SFIDA EDUCATIVA E IL MISTERO DELLA PERSONA
Introduzione
Ogni generazione è chiamata a riscoprire e a mettere in atto un progetto educativo
con cui non soltanto far sopravvivere la cultura e i valori ricevuti ma anche preparare i
propri membri ad ulteriori scoperte e conquiste. "Legittimamente si può pensare che
il futuro dell'umanità sia riposto nelle mani di coloro che sono capaci di trasmettere
alle generazioni di domani ragioni di vita e di speranza" (Gaudium et Spes n.31).

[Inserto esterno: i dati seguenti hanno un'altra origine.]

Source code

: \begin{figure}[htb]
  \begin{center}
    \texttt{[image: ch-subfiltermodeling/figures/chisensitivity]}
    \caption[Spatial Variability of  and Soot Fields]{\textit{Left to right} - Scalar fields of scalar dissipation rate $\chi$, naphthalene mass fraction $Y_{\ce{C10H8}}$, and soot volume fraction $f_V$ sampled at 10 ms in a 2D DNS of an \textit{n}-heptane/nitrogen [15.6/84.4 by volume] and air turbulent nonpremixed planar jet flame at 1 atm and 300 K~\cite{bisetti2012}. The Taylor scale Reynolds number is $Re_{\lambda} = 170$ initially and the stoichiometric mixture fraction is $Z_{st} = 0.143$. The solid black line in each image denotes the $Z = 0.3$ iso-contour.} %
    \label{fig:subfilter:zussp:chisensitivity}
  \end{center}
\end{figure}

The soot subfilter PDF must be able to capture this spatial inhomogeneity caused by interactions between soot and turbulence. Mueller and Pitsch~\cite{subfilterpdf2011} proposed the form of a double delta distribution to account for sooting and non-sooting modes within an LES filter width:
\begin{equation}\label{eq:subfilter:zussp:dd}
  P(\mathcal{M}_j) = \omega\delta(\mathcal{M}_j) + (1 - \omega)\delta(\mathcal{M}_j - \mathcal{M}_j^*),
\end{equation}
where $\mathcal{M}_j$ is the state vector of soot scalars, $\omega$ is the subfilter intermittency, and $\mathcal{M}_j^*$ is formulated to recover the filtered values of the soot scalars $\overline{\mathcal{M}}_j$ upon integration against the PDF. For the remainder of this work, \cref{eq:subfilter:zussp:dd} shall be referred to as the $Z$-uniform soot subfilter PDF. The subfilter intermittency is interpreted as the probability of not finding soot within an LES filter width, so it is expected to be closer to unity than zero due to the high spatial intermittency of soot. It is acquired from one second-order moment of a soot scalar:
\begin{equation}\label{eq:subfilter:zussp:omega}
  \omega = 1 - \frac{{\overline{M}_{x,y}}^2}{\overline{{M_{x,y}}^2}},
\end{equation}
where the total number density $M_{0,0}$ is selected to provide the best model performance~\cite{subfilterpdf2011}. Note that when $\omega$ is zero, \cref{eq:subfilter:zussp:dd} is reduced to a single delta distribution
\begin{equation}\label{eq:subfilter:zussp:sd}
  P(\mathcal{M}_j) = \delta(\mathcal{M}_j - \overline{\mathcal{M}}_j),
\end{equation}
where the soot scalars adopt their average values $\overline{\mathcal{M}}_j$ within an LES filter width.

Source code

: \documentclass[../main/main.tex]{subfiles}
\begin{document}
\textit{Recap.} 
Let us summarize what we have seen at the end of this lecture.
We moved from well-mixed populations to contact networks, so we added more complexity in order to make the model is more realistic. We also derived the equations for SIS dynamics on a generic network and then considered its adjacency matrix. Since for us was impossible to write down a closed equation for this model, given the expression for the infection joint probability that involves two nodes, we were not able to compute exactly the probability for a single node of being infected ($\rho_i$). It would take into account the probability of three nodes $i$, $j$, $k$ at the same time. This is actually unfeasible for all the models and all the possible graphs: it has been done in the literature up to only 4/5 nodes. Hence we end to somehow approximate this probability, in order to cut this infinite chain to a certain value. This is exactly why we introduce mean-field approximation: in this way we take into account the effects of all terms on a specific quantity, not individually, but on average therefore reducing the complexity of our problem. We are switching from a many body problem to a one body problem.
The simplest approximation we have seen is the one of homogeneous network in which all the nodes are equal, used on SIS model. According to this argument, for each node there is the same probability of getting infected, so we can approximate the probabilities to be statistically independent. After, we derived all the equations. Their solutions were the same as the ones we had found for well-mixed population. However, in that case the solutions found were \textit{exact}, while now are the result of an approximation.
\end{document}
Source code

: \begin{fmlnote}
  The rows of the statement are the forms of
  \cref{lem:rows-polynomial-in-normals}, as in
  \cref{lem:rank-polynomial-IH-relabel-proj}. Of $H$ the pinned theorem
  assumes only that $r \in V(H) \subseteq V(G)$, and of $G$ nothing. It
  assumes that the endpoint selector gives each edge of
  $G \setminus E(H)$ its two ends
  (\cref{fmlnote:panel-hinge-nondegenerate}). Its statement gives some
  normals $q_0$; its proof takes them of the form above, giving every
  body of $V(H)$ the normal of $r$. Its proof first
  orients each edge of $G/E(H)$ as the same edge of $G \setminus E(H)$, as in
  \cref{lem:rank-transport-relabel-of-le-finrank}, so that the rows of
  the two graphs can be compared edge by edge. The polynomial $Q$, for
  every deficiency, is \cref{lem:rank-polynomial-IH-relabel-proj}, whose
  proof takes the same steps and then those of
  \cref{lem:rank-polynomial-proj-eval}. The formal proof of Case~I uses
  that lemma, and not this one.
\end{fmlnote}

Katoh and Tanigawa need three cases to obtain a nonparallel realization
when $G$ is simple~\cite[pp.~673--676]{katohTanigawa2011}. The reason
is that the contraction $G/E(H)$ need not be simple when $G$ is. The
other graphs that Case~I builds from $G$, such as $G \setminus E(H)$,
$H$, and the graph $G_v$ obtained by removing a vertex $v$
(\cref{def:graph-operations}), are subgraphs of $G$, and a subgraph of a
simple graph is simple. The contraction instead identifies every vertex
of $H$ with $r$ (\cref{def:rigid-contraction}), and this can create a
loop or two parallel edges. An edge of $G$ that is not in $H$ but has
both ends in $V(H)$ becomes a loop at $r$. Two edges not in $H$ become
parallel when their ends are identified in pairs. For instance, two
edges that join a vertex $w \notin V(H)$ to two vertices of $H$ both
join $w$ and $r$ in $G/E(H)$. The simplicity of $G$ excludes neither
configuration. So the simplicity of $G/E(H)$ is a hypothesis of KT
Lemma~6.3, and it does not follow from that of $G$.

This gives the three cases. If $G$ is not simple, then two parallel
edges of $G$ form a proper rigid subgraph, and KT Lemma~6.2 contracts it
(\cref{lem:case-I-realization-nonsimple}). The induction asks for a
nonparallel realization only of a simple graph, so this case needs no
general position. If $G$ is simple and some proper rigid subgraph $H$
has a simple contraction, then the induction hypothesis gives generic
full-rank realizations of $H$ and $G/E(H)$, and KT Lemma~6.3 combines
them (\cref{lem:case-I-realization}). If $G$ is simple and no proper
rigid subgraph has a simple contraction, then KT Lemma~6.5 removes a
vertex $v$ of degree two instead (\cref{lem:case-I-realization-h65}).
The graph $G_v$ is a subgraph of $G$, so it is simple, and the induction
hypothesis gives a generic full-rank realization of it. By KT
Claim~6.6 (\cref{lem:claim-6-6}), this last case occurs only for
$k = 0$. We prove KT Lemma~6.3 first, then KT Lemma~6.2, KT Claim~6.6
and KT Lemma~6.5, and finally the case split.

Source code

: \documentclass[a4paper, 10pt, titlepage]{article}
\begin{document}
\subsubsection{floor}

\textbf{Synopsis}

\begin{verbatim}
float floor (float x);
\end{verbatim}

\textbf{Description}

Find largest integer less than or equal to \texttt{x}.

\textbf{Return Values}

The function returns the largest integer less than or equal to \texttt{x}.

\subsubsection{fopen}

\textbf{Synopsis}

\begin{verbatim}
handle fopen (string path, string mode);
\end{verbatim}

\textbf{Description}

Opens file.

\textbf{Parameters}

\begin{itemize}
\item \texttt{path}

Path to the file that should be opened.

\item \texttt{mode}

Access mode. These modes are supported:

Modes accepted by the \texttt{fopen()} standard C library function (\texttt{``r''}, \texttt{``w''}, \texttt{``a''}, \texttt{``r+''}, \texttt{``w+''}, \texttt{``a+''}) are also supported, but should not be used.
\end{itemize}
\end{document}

La possibile alternativa di un inaridimento, di un impoverimento o anche di un
imbarbarimento resta sempre un'impellente minaccia. Nessuna conquista umana porta il
marchio di garanzia di assoluta validità e di indefettibilità.
Ogni esperienza educativa con la sua insopprimibile esigenza di approfondimento delle
verità e dei valori si situa oggi in un contesto in cui diviene sempre più difficile
dare una risposta e trovare soddisfazione. Ricerca frenetica, superficialità,
dispersione, insoddisfazione o indifferenza sono solo alcuni sintomi di un'inquietudine
che non riesce ad orientarsi e a mantenersi nella serenità e nella gioia senza cadere in
depressione e in desolazione.
A. Mistero perduto
L'epoca in cui viviamo, definita come "postmoderna", porta con sé
caratteristiche del mondo virtuale, che, al di là delle differenze, comportano un
elemento comune di "perdita". Ecco la sfida ad educare il bambino virtuale. La
perdita si manifesta come smantellamento dell'espressione, appiattimento della distanza
tra realtà e apparenza; una perdita della capacità di costruire la dimensione affettiva
(Hendin, The Age of Sensation, New York: 1977); la perdita del senso della
storicità e del tempo; la scomparsa della concatenazione dei significati, con un modo di
sperimentare nuovo e una perdita di capacità di distanza critica; la perdita o, almeno,
la diminuzione della capacità di impegno stabile e incondizionato.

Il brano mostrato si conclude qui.